======== MATERIAL TO PROCESS ========
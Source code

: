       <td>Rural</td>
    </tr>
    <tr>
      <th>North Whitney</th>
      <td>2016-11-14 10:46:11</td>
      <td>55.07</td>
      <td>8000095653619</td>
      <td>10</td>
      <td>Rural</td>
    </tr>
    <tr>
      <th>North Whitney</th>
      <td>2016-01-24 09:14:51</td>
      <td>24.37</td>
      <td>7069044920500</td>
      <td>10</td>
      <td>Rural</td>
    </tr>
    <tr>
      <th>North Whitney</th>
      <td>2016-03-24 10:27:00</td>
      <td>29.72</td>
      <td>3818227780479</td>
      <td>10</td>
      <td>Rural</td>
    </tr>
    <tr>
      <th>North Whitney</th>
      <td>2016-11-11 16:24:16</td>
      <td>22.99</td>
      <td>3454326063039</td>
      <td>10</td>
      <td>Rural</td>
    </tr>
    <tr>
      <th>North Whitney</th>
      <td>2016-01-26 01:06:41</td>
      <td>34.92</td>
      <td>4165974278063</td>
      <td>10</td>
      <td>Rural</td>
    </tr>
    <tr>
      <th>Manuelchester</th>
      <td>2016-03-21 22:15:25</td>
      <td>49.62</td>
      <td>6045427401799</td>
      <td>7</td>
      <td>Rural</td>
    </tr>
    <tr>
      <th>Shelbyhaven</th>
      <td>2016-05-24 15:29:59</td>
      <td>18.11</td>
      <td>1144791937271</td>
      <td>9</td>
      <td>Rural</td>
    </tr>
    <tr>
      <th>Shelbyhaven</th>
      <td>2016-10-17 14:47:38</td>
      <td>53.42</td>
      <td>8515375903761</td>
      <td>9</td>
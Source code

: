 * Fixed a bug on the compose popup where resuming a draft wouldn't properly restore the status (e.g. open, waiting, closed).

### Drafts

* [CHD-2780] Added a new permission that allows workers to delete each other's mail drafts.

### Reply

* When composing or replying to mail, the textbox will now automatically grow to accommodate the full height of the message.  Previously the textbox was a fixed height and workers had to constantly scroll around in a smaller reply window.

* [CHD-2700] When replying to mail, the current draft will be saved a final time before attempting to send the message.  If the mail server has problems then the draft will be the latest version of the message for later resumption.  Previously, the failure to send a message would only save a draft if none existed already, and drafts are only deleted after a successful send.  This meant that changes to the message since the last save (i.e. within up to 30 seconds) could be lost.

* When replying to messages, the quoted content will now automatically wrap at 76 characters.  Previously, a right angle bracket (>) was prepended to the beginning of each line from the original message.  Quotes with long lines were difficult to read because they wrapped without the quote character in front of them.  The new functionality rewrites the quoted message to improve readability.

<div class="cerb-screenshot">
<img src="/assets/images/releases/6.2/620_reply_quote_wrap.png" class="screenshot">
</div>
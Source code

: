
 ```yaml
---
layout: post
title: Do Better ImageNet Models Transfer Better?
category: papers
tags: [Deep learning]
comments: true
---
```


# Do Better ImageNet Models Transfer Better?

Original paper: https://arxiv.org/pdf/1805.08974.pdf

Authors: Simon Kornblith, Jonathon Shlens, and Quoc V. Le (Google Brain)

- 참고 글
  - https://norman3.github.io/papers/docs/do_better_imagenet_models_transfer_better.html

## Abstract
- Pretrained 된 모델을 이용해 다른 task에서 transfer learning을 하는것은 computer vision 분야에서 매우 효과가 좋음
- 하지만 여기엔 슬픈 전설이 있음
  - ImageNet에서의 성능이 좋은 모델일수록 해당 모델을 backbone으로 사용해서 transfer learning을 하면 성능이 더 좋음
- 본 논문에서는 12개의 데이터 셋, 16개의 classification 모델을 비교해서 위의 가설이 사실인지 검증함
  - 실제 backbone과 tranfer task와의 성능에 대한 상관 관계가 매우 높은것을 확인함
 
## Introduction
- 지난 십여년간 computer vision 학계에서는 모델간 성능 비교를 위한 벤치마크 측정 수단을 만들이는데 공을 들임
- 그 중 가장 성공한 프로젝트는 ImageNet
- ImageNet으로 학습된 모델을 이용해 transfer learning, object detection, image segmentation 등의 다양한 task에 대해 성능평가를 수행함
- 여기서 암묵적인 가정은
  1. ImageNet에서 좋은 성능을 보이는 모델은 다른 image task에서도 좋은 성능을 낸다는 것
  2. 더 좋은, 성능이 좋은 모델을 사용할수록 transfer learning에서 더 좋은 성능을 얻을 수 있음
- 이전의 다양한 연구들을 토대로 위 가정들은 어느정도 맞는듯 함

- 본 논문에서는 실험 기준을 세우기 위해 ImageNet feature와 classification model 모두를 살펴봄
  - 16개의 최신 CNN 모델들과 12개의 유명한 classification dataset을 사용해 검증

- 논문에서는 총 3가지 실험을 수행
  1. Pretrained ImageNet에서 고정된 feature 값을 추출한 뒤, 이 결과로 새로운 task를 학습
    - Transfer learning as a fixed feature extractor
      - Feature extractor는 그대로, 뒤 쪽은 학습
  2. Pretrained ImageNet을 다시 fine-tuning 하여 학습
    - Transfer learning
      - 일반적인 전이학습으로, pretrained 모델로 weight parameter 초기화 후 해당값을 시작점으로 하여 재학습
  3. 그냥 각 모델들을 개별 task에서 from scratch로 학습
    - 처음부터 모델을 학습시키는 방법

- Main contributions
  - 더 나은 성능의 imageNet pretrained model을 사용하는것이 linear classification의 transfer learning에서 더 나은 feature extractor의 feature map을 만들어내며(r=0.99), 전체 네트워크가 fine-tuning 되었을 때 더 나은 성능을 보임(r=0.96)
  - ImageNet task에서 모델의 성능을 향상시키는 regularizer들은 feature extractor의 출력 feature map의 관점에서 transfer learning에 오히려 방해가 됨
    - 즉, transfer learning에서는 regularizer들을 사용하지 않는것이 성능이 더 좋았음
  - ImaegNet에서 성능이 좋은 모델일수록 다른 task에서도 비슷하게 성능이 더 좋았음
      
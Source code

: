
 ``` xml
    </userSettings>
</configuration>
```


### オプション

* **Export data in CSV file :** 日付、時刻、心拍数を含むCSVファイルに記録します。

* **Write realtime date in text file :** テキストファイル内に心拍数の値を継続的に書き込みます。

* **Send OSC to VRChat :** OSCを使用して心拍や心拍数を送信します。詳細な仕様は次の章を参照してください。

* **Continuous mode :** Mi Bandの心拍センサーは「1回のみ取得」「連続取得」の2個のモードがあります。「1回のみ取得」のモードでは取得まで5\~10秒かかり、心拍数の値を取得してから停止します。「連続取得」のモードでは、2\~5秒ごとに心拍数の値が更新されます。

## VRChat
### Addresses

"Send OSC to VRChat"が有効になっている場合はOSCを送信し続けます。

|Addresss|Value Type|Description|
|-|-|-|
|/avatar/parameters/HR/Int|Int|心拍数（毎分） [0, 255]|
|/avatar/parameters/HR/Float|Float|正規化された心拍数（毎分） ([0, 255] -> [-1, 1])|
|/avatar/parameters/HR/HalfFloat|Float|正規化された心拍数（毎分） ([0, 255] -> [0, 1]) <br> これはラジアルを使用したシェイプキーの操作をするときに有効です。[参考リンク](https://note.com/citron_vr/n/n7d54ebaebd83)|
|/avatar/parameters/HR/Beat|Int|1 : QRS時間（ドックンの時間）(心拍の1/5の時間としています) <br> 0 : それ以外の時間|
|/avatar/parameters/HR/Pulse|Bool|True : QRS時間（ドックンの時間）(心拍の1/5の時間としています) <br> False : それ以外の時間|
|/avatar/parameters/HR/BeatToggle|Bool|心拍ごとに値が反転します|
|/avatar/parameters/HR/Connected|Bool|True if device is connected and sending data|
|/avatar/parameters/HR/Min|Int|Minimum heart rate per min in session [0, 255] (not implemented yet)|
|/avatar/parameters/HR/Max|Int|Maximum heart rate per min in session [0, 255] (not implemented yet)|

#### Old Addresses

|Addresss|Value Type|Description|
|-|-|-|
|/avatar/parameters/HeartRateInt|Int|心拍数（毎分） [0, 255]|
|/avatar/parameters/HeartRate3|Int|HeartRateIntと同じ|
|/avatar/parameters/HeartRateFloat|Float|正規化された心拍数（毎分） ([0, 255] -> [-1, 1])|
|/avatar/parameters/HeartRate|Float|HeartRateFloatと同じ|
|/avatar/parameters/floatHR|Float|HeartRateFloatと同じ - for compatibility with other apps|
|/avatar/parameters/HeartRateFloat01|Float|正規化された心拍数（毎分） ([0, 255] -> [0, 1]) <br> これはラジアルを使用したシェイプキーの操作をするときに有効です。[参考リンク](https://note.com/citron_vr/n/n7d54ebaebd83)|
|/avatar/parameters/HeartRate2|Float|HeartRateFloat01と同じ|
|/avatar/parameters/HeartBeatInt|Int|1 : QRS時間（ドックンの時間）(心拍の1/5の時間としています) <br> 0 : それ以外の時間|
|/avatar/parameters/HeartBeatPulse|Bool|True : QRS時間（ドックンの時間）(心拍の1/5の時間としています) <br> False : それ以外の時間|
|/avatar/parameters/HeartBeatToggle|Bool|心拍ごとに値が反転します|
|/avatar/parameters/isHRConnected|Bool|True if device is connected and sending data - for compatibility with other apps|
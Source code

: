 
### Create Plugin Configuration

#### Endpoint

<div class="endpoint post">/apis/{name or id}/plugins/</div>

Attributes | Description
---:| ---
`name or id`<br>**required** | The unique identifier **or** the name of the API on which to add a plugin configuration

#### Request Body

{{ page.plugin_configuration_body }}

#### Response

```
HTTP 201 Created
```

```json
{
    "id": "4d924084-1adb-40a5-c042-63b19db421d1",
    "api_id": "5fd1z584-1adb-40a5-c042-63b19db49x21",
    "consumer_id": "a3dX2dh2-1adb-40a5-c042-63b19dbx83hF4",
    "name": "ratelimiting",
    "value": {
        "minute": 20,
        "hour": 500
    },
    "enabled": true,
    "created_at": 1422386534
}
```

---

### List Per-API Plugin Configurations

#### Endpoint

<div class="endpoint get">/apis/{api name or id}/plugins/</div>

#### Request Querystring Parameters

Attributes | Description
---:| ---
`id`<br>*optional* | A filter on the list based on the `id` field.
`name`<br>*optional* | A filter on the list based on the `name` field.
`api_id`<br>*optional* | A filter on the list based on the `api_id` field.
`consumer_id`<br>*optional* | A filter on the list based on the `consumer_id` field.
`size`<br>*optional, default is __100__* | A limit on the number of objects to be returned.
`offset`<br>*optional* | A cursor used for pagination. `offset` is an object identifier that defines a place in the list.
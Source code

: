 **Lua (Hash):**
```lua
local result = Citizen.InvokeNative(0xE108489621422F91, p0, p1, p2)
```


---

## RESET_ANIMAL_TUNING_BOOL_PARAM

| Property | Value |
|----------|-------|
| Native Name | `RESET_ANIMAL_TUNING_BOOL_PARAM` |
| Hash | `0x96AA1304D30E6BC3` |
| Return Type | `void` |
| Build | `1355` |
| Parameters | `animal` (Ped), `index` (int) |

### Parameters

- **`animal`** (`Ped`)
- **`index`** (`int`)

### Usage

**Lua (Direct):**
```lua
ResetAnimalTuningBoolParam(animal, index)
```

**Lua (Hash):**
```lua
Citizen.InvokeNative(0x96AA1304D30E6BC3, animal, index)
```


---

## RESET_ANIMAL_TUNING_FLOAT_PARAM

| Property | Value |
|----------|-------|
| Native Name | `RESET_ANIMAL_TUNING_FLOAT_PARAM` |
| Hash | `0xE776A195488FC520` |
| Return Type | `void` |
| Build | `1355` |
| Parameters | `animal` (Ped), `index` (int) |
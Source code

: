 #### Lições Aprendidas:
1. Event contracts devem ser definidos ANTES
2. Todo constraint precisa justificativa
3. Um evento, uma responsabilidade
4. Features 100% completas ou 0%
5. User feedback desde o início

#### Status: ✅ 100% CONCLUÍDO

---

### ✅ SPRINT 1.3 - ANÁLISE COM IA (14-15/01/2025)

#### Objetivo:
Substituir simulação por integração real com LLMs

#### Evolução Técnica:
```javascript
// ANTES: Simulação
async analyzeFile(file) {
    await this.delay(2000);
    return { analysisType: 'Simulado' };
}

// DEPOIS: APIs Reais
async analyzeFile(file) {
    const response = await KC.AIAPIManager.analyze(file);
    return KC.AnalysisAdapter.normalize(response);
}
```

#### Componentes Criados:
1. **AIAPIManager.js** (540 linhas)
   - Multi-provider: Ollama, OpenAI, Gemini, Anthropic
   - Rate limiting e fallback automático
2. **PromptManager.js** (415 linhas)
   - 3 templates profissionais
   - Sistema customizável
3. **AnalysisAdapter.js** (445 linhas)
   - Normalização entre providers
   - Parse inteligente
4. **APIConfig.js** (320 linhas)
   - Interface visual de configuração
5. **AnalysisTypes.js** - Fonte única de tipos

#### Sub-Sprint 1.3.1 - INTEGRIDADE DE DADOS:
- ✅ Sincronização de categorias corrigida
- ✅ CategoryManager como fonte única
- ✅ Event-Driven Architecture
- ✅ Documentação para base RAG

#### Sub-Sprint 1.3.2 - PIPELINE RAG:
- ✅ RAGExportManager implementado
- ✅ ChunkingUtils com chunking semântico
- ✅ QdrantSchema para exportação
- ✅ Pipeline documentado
========
TASK BRIEF — The lines to return are those in the entries above that include "参考リンク".

RESPONSE BOX —
|/avatar/parameters/HR/HalfFloat|Float|正規化された心拍数（毎分） ([0, 255] -> [0, 1]) <br> これはラジアルを使用したシェイプキーの操作をするときに有効です。[参考リンク](https://note.com/citron_vr/n/n7d54ebaebd83)|
|/avatar/parameters/HeartRateFloat01|Float|正規化された心拍数（毎分） ([0, 255] -> [0, 1]) <br> これはラジアルを使用したシェイプキーの操作をするときに有効です。[参考リンク](https://note.com/citron_vr/n/n7d54ebaebd83)|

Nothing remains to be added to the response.